- **PROBLEM DESCRIPTION**: In the entries that follow, the lines from the one with "# [Contributions](CONTRIBUTING.md)" through the one with "Our community uses" are the ones to write out, exactly and with both ends included. Nothing else should appear.

★ ★ ★ ★ ★ ★ ★

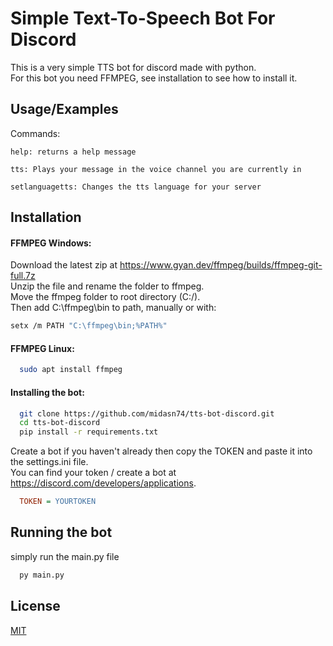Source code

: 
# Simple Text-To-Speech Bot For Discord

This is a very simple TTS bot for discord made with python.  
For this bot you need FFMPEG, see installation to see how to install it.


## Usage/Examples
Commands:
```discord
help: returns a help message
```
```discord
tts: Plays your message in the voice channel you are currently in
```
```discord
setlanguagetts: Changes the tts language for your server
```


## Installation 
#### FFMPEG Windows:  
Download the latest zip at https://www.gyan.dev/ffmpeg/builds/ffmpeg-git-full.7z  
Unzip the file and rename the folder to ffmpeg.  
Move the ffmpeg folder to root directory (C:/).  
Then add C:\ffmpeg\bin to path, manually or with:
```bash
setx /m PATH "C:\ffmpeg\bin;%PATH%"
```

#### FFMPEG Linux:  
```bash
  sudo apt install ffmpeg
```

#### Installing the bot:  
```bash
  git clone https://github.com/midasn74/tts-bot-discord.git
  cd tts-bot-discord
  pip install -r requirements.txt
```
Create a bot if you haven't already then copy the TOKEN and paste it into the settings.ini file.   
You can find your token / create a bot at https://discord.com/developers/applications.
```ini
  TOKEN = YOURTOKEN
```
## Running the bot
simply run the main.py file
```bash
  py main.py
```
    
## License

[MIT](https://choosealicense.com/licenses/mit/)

★ ★ ★ ★ ★ ★ ★

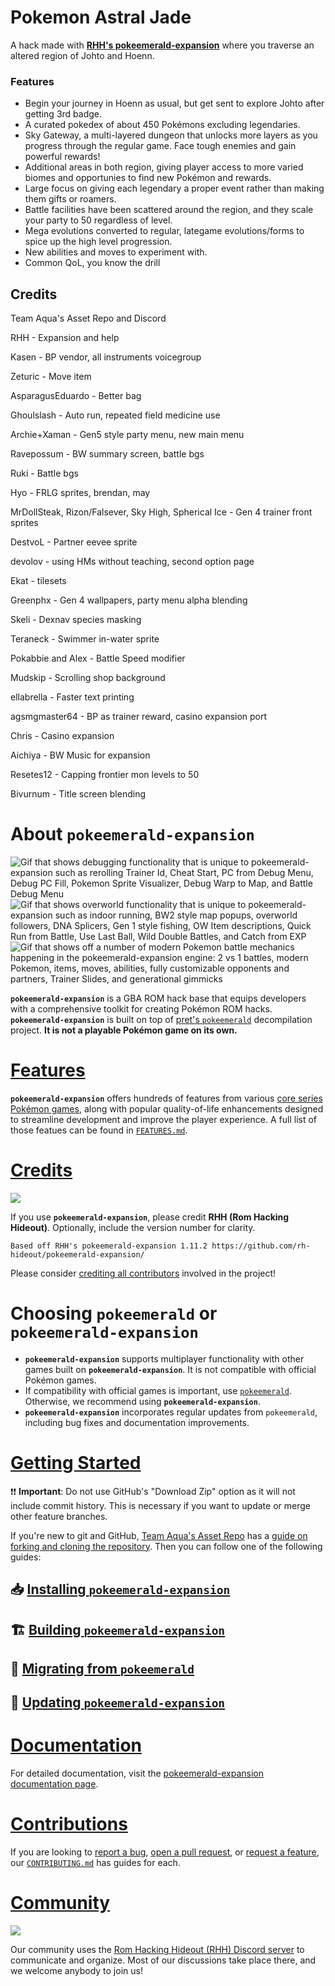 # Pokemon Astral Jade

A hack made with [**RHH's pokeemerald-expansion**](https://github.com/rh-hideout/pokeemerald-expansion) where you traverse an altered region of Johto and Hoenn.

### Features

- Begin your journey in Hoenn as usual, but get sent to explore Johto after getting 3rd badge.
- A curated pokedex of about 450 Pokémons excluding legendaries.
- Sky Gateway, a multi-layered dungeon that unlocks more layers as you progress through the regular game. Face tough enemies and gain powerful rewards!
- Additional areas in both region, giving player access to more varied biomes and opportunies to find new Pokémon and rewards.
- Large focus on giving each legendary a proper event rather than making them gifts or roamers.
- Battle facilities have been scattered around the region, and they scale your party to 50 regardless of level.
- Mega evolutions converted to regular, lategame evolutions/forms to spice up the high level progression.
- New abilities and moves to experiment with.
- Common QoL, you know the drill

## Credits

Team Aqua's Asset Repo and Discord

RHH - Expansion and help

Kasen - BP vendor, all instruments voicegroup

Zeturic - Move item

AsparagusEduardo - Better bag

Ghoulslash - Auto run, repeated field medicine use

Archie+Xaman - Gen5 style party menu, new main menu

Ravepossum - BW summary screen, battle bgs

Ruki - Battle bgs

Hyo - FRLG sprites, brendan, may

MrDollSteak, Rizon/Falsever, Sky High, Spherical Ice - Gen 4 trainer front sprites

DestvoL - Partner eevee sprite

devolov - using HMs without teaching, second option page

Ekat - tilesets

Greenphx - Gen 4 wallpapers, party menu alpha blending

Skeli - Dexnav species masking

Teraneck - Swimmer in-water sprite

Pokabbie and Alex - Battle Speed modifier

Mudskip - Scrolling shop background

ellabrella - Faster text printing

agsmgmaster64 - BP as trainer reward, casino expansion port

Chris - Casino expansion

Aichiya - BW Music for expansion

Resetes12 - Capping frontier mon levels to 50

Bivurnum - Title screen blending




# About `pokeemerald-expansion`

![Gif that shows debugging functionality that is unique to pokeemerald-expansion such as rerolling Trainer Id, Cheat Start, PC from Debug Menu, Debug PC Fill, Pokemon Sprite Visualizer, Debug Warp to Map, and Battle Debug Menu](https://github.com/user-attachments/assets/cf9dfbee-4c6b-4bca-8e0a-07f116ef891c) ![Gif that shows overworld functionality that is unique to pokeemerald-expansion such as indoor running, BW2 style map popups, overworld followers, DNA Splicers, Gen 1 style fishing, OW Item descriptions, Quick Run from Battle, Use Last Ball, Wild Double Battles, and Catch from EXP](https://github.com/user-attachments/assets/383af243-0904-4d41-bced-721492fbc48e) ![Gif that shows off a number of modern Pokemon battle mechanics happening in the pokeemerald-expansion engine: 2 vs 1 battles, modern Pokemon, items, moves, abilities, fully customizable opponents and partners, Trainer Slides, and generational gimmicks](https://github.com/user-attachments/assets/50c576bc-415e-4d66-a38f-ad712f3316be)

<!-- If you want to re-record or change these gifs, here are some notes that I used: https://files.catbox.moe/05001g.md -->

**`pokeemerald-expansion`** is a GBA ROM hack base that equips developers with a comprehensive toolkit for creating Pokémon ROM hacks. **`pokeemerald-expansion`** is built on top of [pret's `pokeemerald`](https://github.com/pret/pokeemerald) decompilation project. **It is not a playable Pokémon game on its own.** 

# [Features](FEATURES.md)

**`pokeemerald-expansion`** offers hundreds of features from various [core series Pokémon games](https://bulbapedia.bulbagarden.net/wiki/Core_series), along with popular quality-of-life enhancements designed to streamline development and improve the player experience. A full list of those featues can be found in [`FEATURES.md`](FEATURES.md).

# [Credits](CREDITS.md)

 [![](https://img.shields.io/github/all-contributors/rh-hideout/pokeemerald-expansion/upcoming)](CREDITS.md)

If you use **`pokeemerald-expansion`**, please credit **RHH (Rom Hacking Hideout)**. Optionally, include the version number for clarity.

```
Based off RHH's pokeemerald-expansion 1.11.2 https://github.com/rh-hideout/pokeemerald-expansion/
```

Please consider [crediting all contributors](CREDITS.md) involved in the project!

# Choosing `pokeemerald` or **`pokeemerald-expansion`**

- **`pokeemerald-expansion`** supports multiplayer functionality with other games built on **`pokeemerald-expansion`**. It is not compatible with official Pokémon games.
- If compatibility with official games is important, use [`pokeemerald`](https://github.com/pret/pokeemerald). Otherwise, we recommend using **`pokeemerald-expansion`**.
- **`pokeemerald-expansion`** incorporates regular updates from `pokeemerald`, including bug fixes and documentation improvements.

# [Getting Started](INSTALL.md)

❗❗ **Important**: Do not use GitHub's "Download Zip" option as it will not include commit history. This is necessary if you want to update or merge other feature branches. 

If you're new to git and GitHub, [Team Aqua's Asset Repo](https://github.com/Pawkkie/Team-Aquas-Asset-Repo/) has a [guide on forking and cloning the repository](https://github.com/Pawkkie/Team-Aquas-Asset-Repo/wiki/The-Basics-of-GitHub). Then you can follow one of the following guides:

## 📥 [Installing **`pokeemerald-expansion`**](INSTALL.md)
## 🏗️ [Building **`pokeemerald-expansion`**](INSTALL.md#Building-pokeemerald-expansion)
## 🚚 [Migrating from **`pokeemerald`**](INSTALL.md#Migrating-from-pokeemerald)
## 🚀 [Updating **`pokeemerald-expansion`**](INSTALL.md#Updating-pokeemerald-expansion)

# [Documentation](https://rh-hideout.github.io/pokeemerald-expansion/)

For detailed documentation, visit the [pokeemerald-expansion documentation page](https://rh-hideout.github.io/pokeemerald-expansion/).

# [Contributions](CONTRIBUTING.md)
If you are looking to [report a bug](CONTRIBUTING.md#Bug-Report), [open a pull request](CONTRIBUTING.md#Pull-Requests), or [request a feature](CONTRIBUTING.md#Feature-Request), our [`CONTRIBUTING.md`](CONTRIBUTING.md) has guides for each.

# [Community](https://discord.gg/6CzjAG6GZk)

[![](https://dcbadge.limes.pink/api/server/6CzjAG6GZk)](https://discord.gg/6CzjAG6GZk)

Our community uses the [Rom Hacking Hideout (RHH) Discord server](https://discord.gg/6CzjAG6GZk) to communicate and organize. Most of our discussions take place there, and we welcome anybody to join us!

★ ★ ★ ★ ★ ★ ★

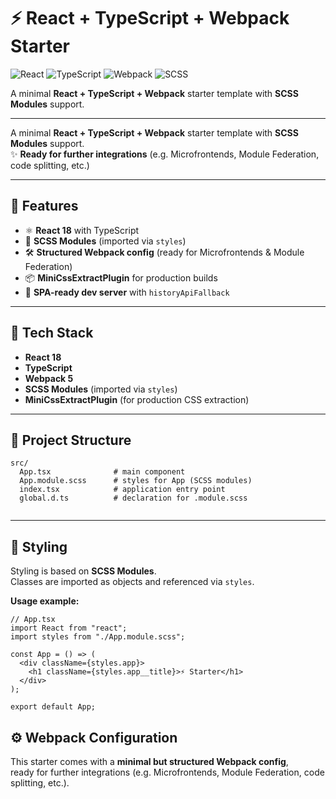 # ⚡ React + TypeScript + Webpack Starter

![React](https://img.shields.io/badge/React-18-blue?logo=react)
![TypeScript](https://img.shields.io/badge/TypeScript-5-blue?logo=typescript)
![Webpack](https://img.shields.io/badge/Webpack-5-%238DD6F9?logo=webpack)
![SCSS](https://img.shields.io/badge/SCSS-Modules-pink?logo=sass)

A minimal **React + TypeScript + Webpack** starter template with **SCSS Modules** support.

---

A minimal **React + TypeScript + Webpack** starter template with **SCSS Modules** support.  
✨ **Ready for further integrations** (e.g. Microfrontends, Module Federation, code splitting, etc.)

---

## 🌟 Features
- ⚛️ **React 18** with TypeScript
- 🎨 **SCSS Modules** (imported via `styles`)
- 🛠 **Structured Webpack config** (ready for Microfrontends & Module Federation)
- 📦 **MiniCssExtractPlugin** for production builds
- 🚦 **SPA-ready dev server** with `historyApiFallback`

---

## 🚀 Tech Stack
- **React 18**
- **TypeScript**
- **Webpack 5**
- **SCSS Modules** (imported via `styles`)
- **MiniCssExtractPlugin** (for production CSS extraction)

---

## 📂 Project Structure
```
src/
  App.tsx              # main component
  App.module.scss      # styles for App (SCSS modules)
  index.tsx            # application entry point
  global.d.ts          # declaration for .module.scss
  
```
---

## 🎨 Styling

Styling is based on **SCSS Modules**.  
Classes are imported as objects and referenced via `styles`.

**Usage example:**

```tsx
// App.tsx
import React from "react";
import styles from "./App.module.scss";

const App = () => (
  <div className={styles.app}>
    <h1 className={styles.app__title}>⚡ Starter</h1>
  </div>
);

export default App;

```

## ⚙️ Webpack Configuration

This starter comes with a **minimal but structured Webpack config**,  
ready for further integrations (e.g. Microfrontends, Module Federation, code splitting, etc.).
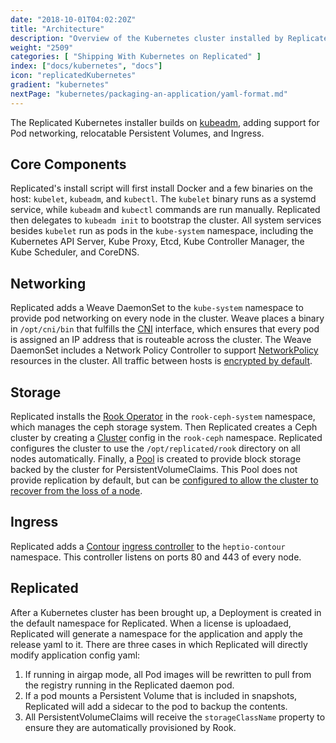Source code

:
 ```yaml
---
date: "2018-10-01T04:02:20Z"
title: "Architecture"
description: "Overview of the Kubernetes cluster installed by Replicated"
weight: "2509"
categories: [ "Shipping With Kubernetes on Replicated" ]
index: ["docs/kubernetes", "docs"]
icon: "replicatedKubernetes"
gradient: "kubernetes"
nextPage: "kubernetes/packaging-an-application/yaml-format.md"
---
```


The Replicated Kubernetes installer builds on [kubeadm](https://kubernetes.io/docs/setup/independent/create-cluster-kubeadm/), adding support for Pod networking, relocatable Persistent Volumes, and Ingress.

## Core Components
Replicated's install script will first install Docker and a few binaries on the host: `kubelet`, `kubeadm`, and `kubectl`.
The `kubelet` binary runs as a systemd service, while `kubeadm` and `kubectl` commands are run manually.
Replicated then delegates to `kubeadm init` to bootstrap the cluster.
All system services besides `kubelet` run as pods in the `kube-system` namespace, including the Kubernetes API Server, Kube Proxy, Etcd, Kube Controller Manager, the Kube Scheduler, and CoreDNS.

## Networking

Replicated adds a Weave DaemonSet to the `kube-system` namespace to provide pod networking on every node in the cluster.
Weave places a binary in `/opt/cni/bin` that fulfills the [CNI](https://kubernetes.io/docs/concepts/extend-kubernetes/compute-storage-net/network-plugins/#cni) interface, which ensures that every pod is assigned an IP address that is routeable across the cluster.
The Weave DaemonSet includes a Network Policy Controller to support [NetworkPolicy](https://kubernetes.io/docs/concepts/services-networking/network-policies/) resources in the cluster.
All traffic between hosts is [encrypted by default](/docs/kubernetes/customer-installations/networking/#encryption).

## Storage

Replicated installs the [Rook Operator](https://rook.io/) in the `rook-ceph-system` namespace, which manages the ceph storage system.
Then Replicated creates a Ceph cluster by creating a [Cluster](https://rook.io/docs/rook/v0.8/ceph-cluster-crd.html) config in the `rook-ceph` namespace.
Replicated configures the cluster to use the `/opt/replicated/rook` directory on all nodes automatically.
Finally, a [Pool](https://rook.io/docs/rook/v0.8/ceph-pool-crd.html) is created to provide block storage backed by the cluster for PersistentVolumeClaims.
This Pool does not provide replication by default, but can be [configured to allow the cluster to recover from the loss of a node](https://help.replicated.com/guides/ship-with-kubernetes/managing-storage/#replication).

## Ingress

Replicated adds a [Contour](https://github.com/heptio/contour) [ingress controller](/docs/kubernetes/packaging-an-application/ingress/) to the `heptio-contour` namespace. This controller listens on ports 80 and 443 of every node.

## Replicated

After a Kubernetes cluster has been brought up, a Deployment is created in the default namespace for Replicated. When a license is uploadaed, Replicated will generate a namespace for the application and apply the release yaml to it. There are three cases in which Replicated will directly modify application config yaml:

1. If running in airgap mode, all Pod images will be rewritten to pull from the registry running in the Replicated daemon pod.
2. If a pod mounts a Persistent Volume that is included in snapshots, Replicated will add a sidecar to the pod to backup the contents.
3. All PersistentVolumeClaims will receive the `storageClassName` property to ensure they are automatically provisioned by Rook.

★ ★ ★ ★ ★ ★ ★

- **ANSWER AREA**:
# [Contributions](CONTRIBUTING.md)
If you are looking to [report a bug](CONTRIBUTING.md#Bug-Report), [open a pull request](CONTRIBUTING.md#Pull-Requests), or [request a feature](CONTRIBUTING.md#Feature-Request), our [`CONTRIBUTING.md`](CONTRIBUTING.md) has guides for each.

# [Community](https://discord.gg/6CzjAG6GZk)

[![](https://dcbadge.limes.pink/api/server/6CzjAG6GZk)](https://discord.gg/6CzjAG6GZk)

Our community uses the [Rom Hacking Hideout (RHH) Discord server](https://discord.gg/6CzjAG6GZk) to communicate and organize. Most of our discussions take place there, and we welcome anybody to join us!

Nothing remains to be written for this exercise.